-- Work task --
Write out word for word each line from the top of the material through the line that has "## Assemblaggio". Pictures do not go in.

-- Data provided --
◆ ◆ ◆

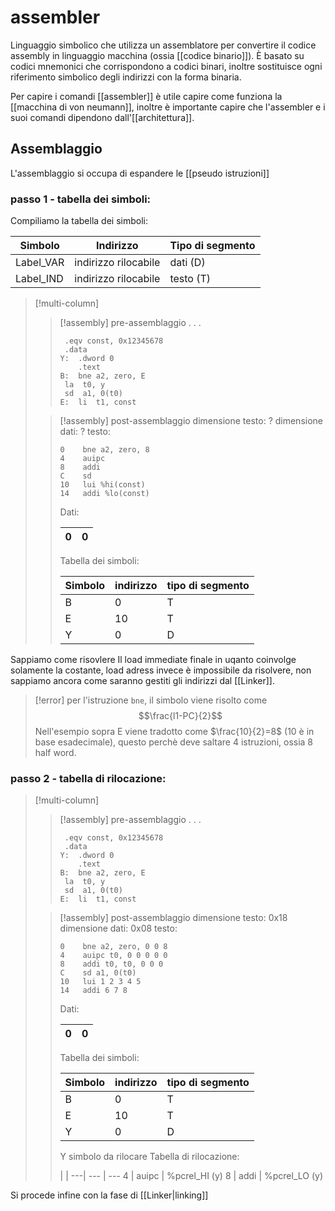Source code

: # assembler
Linguaggio simbolico che utilizza un assemblatore per convertire il codice assembly in linguaggio macchina (ossia [[codice binario]]). È basato su codici mnemonici che corrispondono a codici binari, inoltre sostituisce ogni riferimento simbolico degli indirizzi con la forma binaria.

Per capire i comandi [[assembler]] è utile capire come funziona la [[macchina di von neumann]], inoltre è importante capire che l'assembler e i suoi comandi dipendono dall'[[architettura]].


## Assemblaggio
L'assemblaggio si occupa di espandere le [[pseudo istruzioni]]

### passo 1 - tabella dei simboli:
Compiliamo la tabella dei simboli:

Simbolo | Indirizzo | Tipo di segmento
 --- | --- | ---
 Label_VAR | indirizzo rilocabile | dati (D)
 Label_IND  | indirizzo rilocabile | testo (T)


>[!multi-column]
>
>>[!assembly] pre-assemblaggio
>>.
>>.
>>.
>>```armasm
>>	.eqv const, 0x12345678
>>	.data
>>Y:  .dword 0
>>     .text
>>B:  bne a2, zero, E
>>	la  t0, y
>>	sd  a1, 0(t0)
>>E:  li  t1, const
>>```
>
>>[!assembly] post-assemblaggio
>>dimensione testo: ?
>>dimensione dati: ?
>>testo:
>>```armasm
>>0    bne a2, zero, 8
>>4    auipc
>>8    addi
>>C    sd
>>10   lui %hi(const)
>>14   addi %lo(const)
>>```
>>
>>Dati:
>>
>>0 | 0
>>---|---
>>Tabella dei simboli:
>>
>>Simbolo | indirizzo | tipo di segmento
>>--- | --- | ---
>>B | 0 | T
>>E | 10 | T
>>Y | 0 | D
>

Sappiamo come risovlere Il load immediate finale in uqanto coinvolge solamente la costante, load adress invece è impossibile da risolvere, non sappiamo ancora come saranno gestiti gli indirizzi dal [[Linker]].

>[!error]
>per l'istruzione `bne`, il simbolo viene risolto come 
>$$\frac{l1-PC}{2}$$
>Nell'esempio sopra E viene tradotto come $\frac{10}{2}=8$ (10 è in base esadecimale), questo perchè deve saltare 4 istruzioni, ossia 8 half word.

### passo 2 - tabella di rilocazione:


>[!multi-column]
>
>>[!assembly] pre-assemblaggio
>>.
>>.
>>.
>>```armasm
>>	.eqv const, 0x12345678
>>	.data
>>Y:  .dword 0
>>     .text
>>B:  bne a2, zero, E
>>	la  t0, y
>>	sd  a1, 0(t0)
>>E:  li  t1, const
>>```
>
>>[!assembly] post-assemblaggio
>>dimensione testo: 0x18
>>dimensione dati: 0x08
>>testo:
>>```armasm
>>0    bne a2, zero, 0 0 8
>>4    auipc t0, 0 0 0 0 0
>>8    addi t0, t0, 0 0 0
>>C    sd a1, 0(t0)
>>10   lui 1 2 3 4 5
>>14   addi 6 7 8
>>```
>>
>>Dati:
>>
>>0 | 0
>>---|---
>>Tabella dei simboli:
>>
>>Simbolo | indirizzo | tipo di segmento
>>--- | --- | ---
>>B | 0 | T
>>E | 10 | T
>>Y | 0 | D
>>
>>Y simbolo da rilocare
>>Tabella di rilocazione:
>>
>>|  | 
>> ---| --- | ---
>>4 | auipc | %pcrel_HI (y)
>>8 | addi | %pcrel_LO (y)

Si procede infine con la fase di [[Linker|linking]]

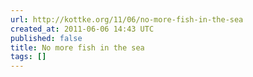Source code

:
 ```yaml
---
url: http://kottke.org/11/06/no-more-fish-in-the-sea
created_at: 2011-06-06 14:43 UTC
published: false
title: No more fish in the sea
tags: []
---
```



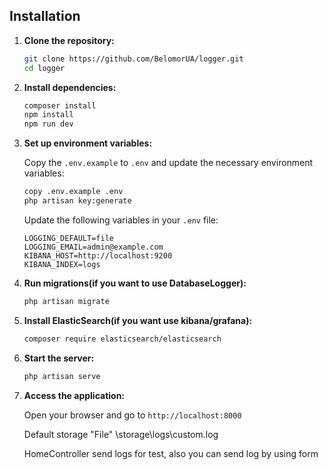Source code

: ## Installation

1. **Clone the repository:**

    ```sh
    git clone https://github.com/BelomorUA/logger.git
    cd logger
    ```

2. **Install dependencies:**

    ```sh
    composer install
    npm install
    npm run dev
    ```

3. **Set up environment variables:**

   Copy the `.env.example` to `.env` and update the necessary environment variables:

    ```sh
    copy .env.example .env
    php artisan key:generate
    ```

   Update the following variables in your `.env` file:

    ```env
    LOGGING_DEFAULT=file
    LOGGING_EMAIL=admin@example.com
    KIBANA_HOST=http://localhost:9200
    KIBANA_INDEX=logs
    ```

4. **Run migrations(if you want to use DatabaseLogger):**

    ```sh
    php artisan migrate
    ```

5. **Install ElasticSearch(if you want use kibana/grafana):**

   ```sh
   composer require elasticsearch/elasticsearch
    ```
   

6. **Start the server:**

    ```sh
    php artisan serve
    ```

7. **Access the application:**

   Open your browser and go to `http://localhost:8000`
 
   Default storage "File" \storage\logs\custom.log

   HomeController send logs for test, also you can send log by using form


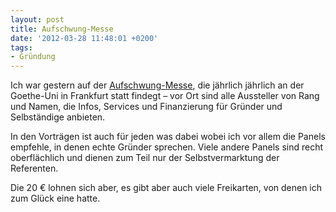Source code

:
 ```yaml
---
layout: post
title: Aufschwung-Messe
date: '2012-03-28 11:48:01 +0200'
tags:
- Gründung
---
```

<p>Ich war gestern auf der <a href="http://aufschwung-messe.de/">Aufschwung-Messe</a>, die jährlich jährlich an der Goethe-Uni in Frankfurt statt findegt &ndash; vor Ort sind alle Aussteller von Rang und Namen, die Infos, Services und Finanzierung für Gründer und Selbständige anbieten.</p>
<p>In den Vorträgen ist auch für jeden was dabei wobei ich vor allem die Panels empfehle, in denen echte Gründer sprechen. Viele andere Panels sind recht oberflächlich und dienen zum Teil nur der Selbstvermarktung der Referenten.</p>
<p>Die 20 € lohnen sich aber, es gibt aber auch viele Freikarten, von denen ich zum Glück eine hatte.</p>
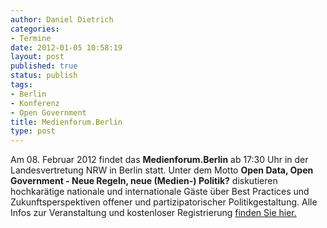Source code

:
 ```yaml
---
author: Daniel Dietrich
categories:
- Termine
date: 2012-01-05 10:58:19
layout: post
published: true
status: publish
tags:
- Berlin
- Konferenz
- Open Government
title: Medienforum.Berlin
type: post
---
```


Am 08. Februar 2012 findet das **Medienforum.Berlin** ab 17:30 Uhr in der Landesvertretung NRW in Berlin statt. Unter dem Motto **Open Data, Open Government - Neue Regeln, neue (Medien-) Politik?** diskutieren hochkarätige nationale und internationale Gäste über Best Practices und Zukunftsperspektiven offener und partizipatorischer Politikgestaltung. Alle Infos zur Veranstaltung und kostenloser Registrierung [finden Sie hier.](http://www.medienforum.nrw.de/de/home/medienforumberlin.html)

◆ ◆ ◆

-- Solution --
Source code

: # assembler
Linguaggio simbolico che utilizza un assemblatore per convertire il codice assembly in linguaggio macchina (ossia [[codice binario]]). È basato su codici mnemonici che corrispondono a codici binari, inoltre sostituisce ogni riferimento simbolico degli indirizzi con la forma binaria.

Per capire i comandi [[assembler]] è utile capire come funziona la [[macchina di von neumann]], inoltre è importante capire che l'assembler e i suoi comandi dipendono dall'[[architettura]].


## Assemblaggio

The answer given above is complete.